All’evento hanno preso parte più di cinquanta iscritti suddivisi in sedici team. Erano presenti un team sloveno del P.D. Ankaran, un team croato del S.R.K. Erik Radin e partecipanti su altre imbarcazioni che provenivano da Pola e perfino da Livorno. L’obiettivo era l’allamata con il successivo rilascio documentato con video di esemplari di tonno rosso. Nel corso del confronto si sono registrate cinque allamate (una con rottura) da parte di quattro diversi equipaggi. Il primo a farlo, con un tonno in canna comunicato dopo soli trenta minuti dalla partenza, è stato il Team Adriatic Nomad del C.N. Canale Valentinis, composto dal capitano Alessio Dellomonaco, da Emanuel Divisic e da Jan Jurman. Successivamente è stato uno dei due team di casa a comunicare il “tonno in canna”: il Team Led Zeppelin del G.P.S. Stramar A.S.D., formato dal capitano Marcello Soppani, da Stefano Scodelaro e da Dario Gerdol. Poco dopo è stato il turno del Team Artico Nordest Manufacturing del Tuna Club Lignano, capitanato da Alessio Zaninello con il “maestro” Marco Mazzon e Lorenzo Carli, seguito infine dal team Ubi Major, composto dal capitano Fabio Poropat, da Walther Tujach e da Franco Poropat. Questo è stato l'ultimo team ad allamare un tonno rosso, ma è stato sfortunato in quanto, sebbene capace di una seconda allamata, questa si è conclusa con la slamatura involontaria del pesce senza prova documentata che si trattasse di tonno rosso.
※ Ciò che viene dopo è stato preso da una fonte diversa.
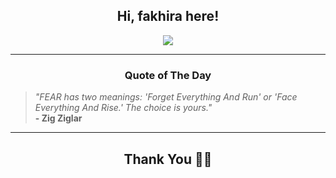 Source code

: <h2 align="center"> Hi, fakhira here!</h2>

<p align="center">
<a href="https://github.com/fakhiralkda" alt="github streak"><img src="https://dvst-streak.herokuapp.com/?user=fakhiralkda&theme=tokyonight&fire=DD472C"></a>
</p>

<hr>
<h3 align="center">Quote of The Day</h3>
<p align="center">
<blockquote>
<i>"FEAR has two meanings: 'Forget Everything And Run' or 'Face Everything And Rise.' The choice is yours."</i>
<br>
<b>- Zig Ziglar</b>
</blockquote>
</p>


<hr>
<h2 align="center">Thank You 🙏🏼</h2>
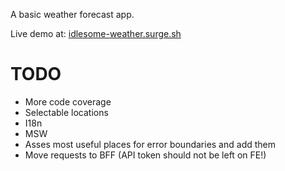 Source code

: A basic weather forecast app.

Live demo at: [idlesome-weather.surge.sh](https://idlesome-weather.surge.sh)

# TODO

- More code coverage
- Selectable locations
- I18n
- MSW
- Asses most useful places for error boundaries and add them
- Move requests to BFF (API token should not be left on FE!)
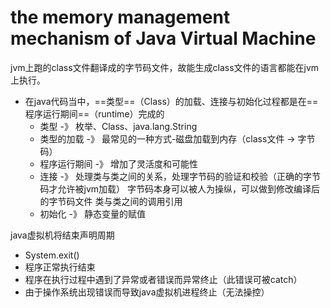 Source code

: # the memory management mechanism of Java Virtual Machine

jvm上跑的class文件翻译成的字节码文件，故能生成class文件的语言都能在jvm上执行。


+ 在java代码当中，==类型==（Class）的加载、连接与初始化过程都是在==程序运行期间==（runtime）完成的
    + 类型 -》 枚举、Class、java.lang.String
    + 类型的加载 -》 最常见的一种方式-磁盘加载到内存（class文件 -> 字节码）
    + 程序运行期间 -》 增加了灵活度和可能性
    + 连接 -》 处理类与类之间的关系，处理字节码的验证和校验（正确的字节码才允许被jvm加载） 字节码本身可以被人为操纵，可以做到修改编译后的字节码文件
    类与类之间的调用引用
    + 初始化 -》 静态变量的赋值


java虚拟机将结束声明周期

+ System.exit()
+ 程序正常执行结束
+ 程序在执行过程中遇到了异常或者错误而异常终止（此错误可被catch）
+ 由于操作系统出现错误而导致java虚拟机进程终止（无法操控）

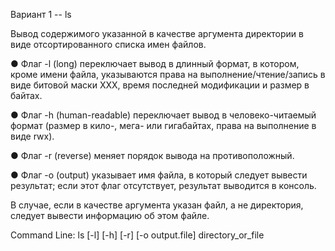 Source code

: Вариант 1 -- ls

Вывод содержимого указанной в качестве аргумента директории в виде
отсортированного списка имен файлов.

● Флаг -l (long) переключает вывод в длинный формат, в котором, кроме имени
файла, указываются права на выполнение/чтение/запись в виде битовой маски
XXX, время последней модификации и размер в байтах.

● Флаг -h (human-readable) переключает вывод в человеко-читаемый формат
(размер в кило-, мега- или гигабайтах, права на выполнение в виде rwx).

● Флаг -r (reverse) меняет порядок вывода на противоположный.

● Флаг -o (output) указывает имя файла, в который следует вывести результат;
если этот флаг отсутствует, результат выводится в консоль.

В случае, если в качестве аргумента указан файл, а не директория, следует вывести
информацию об этом файле.

Command Line: ls [-l] [-h] [-r] [-o output.file] directory_or_file
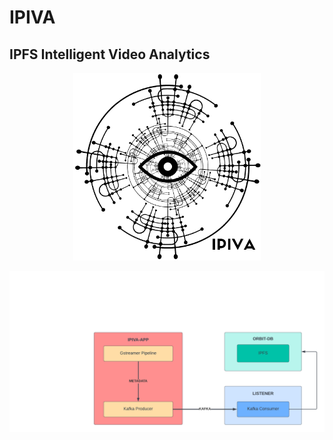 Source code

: # IPIVA
## IPFS Intelligent Video Analytics
<p align="center">
  <img width="300" height="300" src="media/IPIVA.png">
</p>

<p align="center">
  <img src="media/ipiva-diagram.png">
</p>



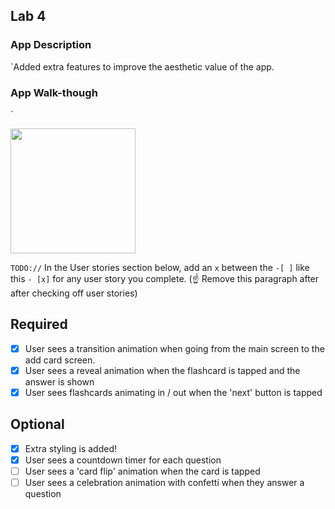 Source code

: 

## Lab 4

### App Description
`Added extra features to improve the aesthetic value of the app.

### App Walk-though
`

<img src="https://i.imgur.com/XPbZbTe.gif" width=200><br>

`TODO://` In the User stories section below, add an `x` between the `-[ ]` like this `- [x]` for any user story you complete. (☝️ Remove this paragraph after after checking off user stories)

## Required
- [x] User sees a transition animation when going from the main screen to the add card screen.
- [x] User sees a reveal animation when the flashcard is tapped and the answer is shown
- [x] User sees flashcards animating in / out when the 'next' button is tapped

## Optional
- [x] Extra styling is added!
- [x] User sees a countdown timer for each question
- [ ] User sees a 'card flip' animation when the card is tapped
- [ ] User sees a celebration animation with confetti when they answer a question
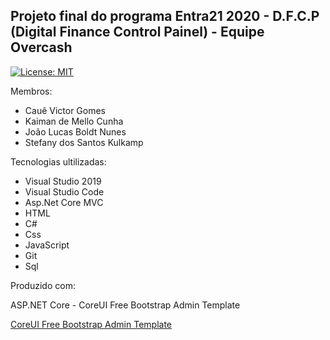 ## Projeto final do programa Entra21 2020 - D.F.C.P (Digital Finance Control Painel) - Equipe Overcash

[![License: MIT](https://img.shields.io/badge/License-MIT-yellow.svg)](https://opensource.org/licenses/MIT)

Membros:

* Cauê Victor Gomes  
* Kaiman de Mello Cunha  
* João Lucas Boldt Nunes  
* Stefany dos Santos Kulkamp  

Tecnologias ultilizadas:  

* Visual Studio 2019  
* Visual Studio Code  
* Asp.Net Core MVC  
* HTML  
* C#  
* Css  
* JavaScript  
* Git  
* Sql  



Produzido com:

ASP.NET Core - CoreUI Free Bootstrap Admin Template   

[CoreUI Free Bootstrap Admin Template](https://github.com/coreui/coreui-free-bootstrap-admin-template)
L’evento è stato possibile grazie all’impegno attivo dei soci e amici dello Stramar e al fondamentale contributo di Pesca & Pesca, Postogna Pesca e colori, Hobby Pesca, Arte Pesca, Pesca Market, Publitalia Big Game, Nordest Manufacturing, Artico, Saltwater, Top Game - Top Fishing, Pure Fishing, Penn, Garmin Marine, Porto San Rocco, Az. agricola Lamagno Manuela, Bajta Salez, az. agricola Cacovich, Guerra Albano wines, Agricola di Trieste, Chimay e Franco Beverage. Il contributo degli sponsor, alcuni dei quali non prettamente legati al mondo della pesca, ha permesso di far conoscere ai partecipanti provenienti da lontano i prodotti d’eccellenza del territorio locale.
Prossimo appuntamento per gli atleti dello Stramar il Campionato Italiano a squadre di due di pesca con canna da natante, che si terrà tra il 17 ed il 19 settembre a Monfalcone. La società sarà rappresentata dalla squadra formata da Marcello Soppani, campione provinciale canna da natante 2025, e da Dario Gerdol.